The once popular Félix & Norton brand name is continuing its comeback with the launch new cookie-flavoured K-cup coffees and hot chocolates.

"Things are going extremely well," brand founder Mike Eskenazi told Canadian Grocer this week from his home in Montreal's West Island.

The city native opened the first Monsieur Félix & Mr. Norton cookie shop in the Quebec metropolis in 1985, at age 29.

In its heyday in the late 1990s, the high-end speciality cookie company grew to a mixed chain of 45 commercial and franchise outlets in Quebec and Ontario.

Eskenazi sold his stores to the Sweet Factory in 2000, but retained the Félix & Norton trademark.

After a failed private-label food manufacturing venture, he tried to revive the Félix & Norton brand in 2008 by driving a food truck around Montreal, serving up batches of fresh-baked cookies at public events.
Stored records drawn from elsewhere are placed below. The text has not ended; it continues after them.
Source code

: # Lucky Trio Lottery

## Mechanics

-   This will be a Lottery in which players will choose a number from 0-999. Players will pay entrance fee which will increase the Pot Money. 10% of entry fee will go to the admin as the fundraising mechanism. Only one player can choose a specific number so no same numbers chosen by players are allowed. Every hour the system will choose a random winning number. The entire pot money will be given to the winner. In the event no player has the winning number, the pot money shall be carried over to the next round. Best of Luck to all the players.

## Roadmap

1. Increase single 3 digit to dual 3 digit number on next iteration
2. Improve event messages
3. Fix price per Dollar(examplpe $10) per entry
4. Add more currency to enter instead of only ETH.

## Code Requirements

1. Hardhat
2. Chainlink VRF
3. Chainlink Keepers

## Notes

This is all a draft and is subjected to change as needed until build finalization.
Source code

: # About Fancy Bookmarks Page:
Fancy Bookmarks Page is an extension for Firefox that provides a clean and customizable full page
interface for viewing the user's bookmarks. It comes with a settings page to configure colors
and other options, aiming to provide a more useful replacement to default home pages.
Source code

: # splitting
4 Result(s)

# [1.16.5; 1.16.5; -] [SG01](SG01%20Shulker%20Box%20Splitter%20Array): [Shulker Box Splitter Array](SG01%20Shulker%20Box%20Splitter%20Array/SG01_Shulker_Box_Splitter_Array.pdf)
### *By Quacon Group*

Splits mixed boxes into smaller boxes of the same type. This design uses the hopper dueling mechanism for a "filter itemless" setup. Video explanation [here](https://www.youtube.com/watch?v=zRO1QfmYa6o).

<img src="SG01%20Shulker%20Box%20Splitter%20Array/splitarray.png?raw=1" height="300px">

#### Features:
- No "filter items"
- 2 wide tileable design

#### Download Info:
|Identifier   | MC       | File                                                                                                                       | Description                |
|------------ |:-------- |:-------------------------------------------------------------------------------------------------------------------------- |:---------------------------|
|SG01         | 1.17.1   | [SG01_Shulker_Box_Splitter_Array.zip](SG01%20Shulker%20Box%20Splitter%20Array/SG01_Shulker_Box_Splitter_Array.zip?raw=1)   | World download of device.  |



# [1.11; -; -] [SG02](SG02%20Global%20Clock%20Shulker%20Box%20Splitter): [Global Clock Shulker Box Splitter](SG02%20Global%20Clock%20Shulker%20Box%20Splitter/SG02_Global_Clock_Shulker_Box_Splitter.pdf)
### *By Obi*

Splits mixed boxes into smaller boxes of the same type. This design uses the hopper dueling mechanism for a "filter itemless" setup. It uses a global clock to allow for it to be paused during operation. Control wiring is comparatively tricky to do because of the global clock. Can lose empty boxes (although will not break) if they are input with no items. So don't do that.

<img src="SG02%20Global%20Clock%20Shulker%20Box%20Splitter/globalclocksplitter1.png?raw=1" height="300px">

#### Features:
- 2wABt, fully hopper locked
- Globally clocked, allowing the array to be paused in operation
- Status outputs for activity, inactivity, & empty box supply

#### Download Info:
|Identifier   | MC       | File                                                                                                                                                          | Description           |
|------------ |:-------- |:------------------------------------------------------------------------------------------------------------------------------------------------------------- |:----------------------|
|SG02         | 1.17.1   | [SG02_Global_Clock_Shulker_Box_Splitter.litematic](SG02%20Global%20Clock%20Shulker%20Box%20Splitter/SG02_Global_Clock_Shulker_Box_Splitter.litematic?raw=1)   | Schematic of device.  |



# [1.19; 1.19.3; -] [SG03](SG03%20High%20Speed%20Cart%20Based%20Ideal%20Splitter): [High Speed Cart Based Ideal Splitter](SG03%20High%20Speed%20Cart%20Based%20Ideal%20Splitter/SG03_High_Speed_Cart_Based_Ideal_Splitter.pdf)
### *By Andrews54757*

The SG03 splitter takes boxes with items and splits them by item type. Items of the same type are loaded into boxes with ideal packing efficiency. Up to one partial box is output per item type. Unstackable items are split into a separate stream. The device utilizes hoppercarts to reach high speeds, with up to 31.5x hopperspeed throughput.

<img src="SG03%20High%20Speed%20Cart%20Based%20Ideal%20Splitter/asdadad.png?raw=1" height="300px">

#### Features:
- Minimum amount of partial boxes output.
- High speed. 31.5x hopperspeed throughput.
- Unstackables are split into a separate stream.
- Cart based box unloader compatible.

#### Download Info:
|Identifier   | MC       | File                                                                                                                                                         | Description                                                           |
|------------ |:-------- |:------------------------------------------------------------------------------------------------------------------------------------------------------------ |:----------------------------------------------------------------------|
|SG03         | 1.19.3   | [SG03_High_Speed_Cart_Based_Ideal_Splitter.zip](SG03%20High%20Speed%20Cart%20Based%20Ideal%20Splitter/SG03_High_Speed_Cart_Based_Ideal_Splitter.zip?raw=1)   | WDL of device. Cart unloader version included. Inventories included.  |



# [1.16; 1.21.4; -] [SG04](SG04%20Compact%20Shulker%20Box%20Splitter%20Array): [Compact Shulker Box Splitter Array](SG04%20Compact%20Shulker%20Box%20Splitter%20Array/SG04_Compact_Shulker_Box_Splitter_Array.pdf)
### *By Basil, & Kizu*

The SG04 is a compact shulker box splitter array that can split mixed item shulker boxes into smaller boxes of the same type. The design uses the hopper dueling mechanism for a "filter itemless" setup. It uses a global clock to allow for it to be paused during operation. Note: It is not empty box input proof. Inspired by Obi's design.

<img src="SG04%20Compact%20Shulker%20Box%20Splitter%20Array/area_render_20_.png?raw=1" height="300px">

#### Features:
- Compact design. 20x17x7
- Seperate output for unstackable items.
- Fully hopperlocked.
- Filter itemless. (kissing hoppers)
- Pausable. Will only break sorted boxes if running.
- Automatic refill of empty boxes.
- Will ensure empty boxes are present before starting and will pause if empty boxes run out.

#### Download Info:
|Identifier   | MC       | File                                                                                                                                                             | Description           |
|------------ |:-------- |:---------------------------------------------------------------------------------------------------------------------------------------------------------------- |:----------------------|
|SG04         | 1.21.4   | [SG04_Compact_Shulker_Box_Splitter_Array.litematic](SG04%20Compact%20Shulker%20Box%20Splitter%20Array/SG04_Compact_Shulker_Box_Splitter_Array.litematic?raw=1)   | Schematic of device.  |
"It was a totally crazy idea to get the cookies back into people's mouths," recalled Eskenazi. "No matter where we went, people from all walks of life — young and old, French and English, rich and poor — were saying, 'Where have you been? We love your cookies.'"

He found a new channel of distribution in 2010 with the launch of Félix & Norton cookie dough in plastic tubs exclusively at Sobeys stores.

Two years later came frozen Félix & Norton gourmet cakes made with cookie dough. "People loved them but they didn't move as we had hoped," said Eskenazi.

In 2014, he shook things up with a rebranding that included dropping the Monsieur and Mr. from the name, a new logo, new colours, and a repackaging of the cookie dough from tubs to stand-up pouches.

Introduced at the SIAL show in Montreal, the pouches were picked up by both Sobeys and Metro and have been on store shelves across Quebec for the past year. "They have done extremely well," said Eskenazi.

In October, he added another sales channel with the launch of 'Cookie Madness,' a baked product that is exclusive to St. Hubert restaurants.

According to Eskenazi, it's the first time the iconic roast chicken chain has brought an outside brand into its outlets.

He has also entered into licensing deals with Two Rivers Coffee, a New York City-based company that sells single-serve coffee cups under the Brooklyn Beans Roastery name in some 4,000 retail outlets across the U.S., including chains such as Winn-Dixie and HEB Grocery.

This week three flavours each of Félix & Norton K-cup coffees and hot chocolate started rolling off the company's production line.

"They were looking for a known brand to enter the Canadian market," said Askenazi, who claims to be on the verge of inking some deals with major Canadian grocers.
"The product is very visually striking, with our cookies on the cover. I think they will do very well here."